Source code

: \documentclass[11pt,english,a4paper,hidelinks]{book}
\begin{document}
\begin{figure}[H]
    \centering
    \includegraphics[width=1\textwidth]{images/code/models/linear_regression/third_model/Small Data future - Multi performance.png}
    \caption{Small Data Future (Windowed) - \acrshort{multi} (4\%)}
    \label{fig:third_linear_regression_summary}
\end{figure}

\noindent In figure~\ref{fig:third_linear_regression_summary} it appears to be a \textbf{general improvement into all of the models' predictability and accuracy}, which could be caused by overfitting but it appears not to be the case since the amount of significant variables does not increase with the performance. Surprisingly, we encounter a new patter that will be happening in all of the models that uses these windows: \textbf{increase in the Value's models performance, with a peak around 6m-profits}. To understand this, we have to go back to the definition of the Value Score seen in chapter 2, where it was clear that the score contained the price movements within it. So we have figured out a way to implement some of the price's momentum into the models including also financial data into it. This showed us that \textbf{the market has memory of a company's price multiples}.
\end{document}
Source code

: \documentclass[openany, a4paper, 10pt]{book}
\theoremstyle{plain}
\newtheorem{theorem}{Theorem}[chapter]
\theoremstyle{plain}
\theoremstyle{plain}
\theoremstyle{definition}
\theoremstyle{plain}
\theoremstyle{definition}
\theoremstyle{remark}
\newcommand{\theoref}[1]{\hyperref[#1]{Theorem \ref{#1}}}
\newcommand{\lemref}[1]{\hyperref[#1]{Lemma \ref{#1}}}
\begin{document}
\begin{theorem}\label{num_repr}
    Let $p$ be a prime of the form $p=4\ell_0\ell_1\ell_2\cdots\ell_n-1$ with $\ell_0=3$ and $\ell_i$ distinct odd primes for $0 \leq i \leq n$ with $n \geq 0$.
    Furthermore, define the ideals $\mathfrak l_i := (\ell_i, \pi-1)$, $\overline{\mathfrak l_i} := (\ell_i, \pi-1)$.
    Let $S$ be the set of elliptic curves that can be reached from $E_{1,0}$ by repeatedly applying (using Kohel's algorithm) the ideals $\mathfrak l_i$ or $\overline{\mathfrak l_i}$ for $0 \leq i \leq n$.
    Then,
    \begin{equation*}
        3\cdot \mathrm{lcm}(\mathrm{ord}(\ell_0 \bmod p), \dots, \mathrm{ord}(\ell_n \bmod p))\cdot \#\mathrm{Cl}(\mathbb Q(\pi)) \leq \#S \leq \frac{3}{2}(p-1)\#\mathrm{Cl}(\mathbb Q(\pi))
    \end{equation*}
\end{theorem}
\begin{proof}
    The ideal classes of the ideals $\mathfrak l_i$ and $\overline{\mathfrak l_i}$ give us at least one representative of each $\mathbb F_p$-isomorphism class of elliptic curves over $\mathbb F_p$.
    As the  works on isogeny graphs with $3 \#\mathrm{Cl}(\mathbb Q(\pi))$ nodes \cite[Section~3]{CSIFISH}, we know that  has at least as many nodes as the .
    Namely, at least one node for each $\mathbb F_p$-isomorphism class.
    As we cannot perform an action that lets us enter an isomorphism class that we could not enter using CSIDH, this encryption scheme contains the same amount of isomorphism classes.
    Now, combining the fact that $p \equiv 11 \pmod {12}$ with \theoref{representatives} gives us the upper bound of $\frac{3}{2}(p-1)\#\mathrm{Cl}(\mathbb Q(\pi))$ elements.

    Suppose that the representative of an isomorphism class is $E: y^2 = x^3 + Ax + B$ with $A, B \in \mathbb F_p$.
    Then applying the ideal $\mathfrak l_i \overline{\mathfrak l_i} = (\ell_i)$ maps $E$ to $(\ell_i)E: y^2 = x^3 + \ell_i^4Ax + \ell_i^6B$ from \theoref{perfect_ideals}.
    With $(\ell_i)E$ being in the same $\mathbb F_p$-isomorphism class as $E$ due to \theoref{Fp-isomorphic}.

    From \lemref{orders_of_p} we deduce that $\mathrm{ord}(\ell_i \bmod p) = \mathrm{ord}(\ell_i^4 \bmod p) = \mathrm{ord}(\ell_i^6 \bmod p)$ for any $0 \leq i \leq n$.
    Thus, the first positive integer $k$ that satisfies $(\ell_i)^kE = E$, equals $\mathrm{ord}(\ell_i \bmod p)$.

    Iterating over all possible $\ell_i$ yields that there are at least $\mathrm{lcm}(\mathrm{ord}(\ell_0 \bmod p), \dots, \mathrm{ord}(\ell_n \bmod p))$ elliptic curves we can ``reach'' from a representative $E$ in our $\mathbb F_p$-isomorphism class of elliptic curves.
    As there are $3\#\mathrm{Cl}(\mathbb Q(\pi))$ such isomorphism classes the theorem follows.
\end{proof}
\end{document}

= = = = = = =

Retype the listing exactly.

### Solution to this exercise
Source code

: \documentclass[11pt,english,a4paper,hidelinks]{book}
\begin{document}
\begin{figure}[H]
    \centering
    \includegraphics[width=1\textwidth]{images/code/models/linear_regression/third_model/Small Data future - Multi performance.png}
    \caption{Small Data Future (Windowed) - \acrshort{multi} (4\%)}
    \label{fig:third_linear_regression_summary}
\end{figure}

\noindent In figure~\ref{fig:third_linear_regression_summary} it appears to be a \textbf{general improvement into all of the models' predictability and accuracy}, which could be caused by overfitting but it appears not to be the case since the amount of significant variables does not increase with the performance. Surprisingly, we encounter a new patter that will be happening in all of the models that uses these windows: \textbf{increase in the Value's models performance, with a peak around 6m-profits}. To understand this, we have to go back to the definition of the Value Score seen in chapter 2, where it was clear that the score contained the price movements within it. So we have figured out a way to implement some of the price's momentum into the models including also financial data into it. This showed us that \textbf{the market has memory of a company's price multiples}.
\end{document}
Source code

: \documentclass[openany, a4paper, 10pt]{book}
\theoremstyle{plain}
\newtheorem{theorem}{Theorem}[chapter]
\theoremstyle{plain}
\theoremstyle{plain}
\theoremstyle{definition}
\theoremstyle{plain}
\theoremstyle{definition}
\theoremstyle{remark}
\newcommand{\theoref}[1]{\hyperref[#1]{Theorem \ref{#1}}}
\newcommand{\lemref}[1]{\hyperref[#1]{Lemma \ref{#1}}}
\begin{document}
\begin{theorem}\label{num_repr}
    Let $p$ be a prime of the form $p=4\ell_0\ell_1\ell_2\cdots\ell_n-1$ with $\ell_0=3$ and $\ell_i$ distinct odd primes for $0 \leq i \leq n$ with $n \geq 0$.
    Furthermore, define the ideals $\mathfrak l_i := (\ell_i, \pi-1)$, $\overline{\mathfrak l_i} := (\ell_i, \pi-1)$.
    Let $S$ be the set of elliptic curves that can be reached from $E_{1,0}$ by repeatedly applying (using Kohel's algorithm) the ideals $\mathfrak l_i$ or $\overline{\mathfrak l_i}$ for $0 \leq i \leq n$.
    Then,
    \begin{equation*}
        3\cdot \mathrm{lcm}(\mathrm{ord}(\ell_0 \bmod p), \dots, \mathrm{ord}(\ell_n \bmod p))\cdot \#\mathrm{Cl}(\mathbb Q(\pi)) \leq \#S \leq \frac{3}{2}(p-1)\#\mathrm{Cl}(\mathbb Q(\pi))
    \end{equation*}
\end{theorem}
\begin{proof}
    The ideal classes of the ideals $\mathfrak l_i$ and $\overline{\mathfrak l_i}$ give us at least one representative of each $\mathbb F_p$-isomorphism class of elliptic curves over $\mathbb F_p$.
    As the  works on isogeny graphs with $3 \#\mathrm{Cl}(\mathbb Q(\pi))$ nodes \cite[Section~3]{CSIFISH}, we know that  has at least as many nodes as the .
    Namely, at least one node for each $\mathbb F_p$-isomorphism class.
    As we cannot perform an action that lets us enter an isomorphism class that we could not enter using CSIDH, this encryption scheme contains the same amount of isomorphism classes.
    Now, combining the fact that $p \equiv 11 \pmod {12}$ with \theoref{representatives} gives us the upper bound of $\frac{3}{2}(p-1)\#\mathrm{Cl}(\mathbb Q(\pi))$ elements.

    Suppose that the representative of an isomorphism class is $E: y^2 = x^3 + Ax + B$ with $A, B \in \mathbb F_p$.
    Then applying the ideal $\mathfrak l_i \overline{\mathfrak l_i} = (\ell_i)$ maps $E$ to $(\ell_i)E: y^2 = x^3 + \ell_i^4Ax + \ell_i^6B$ from \theoref{perfect_ideals}.
    With $(\ell_i)E$ being in the same $\mathbb F_p$-isomorphism class as $E$ due to \theoref{Fp-isomorphic}.

    From \lemref{orders_of_p} we deduce that $\mathrm{ord}(\ell_i \bmod p) = \mathrm{ord}(\ell_i^4 \bmod p) = \mathrm{ord}(\ell_i^6 \bmod p)$ for any $0 \leq i \leq n$.
    Thus, the first positive integer $k$ that satisfies $(\ell_i)^kE = E$, equals $\mathrm{ord}(\ell_i \bmod p)$.

    Iterating over all possible $\ell_i$ yields that there are at least $\mathrm{lcm}(\mathrm{ord}(\ell_0 \bmod p), \dots, \mathrm{ord}(\ell_n \bmod p))$ elliptic curves we can ``reach'' from a representative $E$ in our $\mathbb F_p$-isomorphism class of elliptic curves.
    As there are $3\#\mathrm{Cl}(\mathbb Q(\pi))$ such isomorphism classes the theorem follows.
\end{proof}
\end{document}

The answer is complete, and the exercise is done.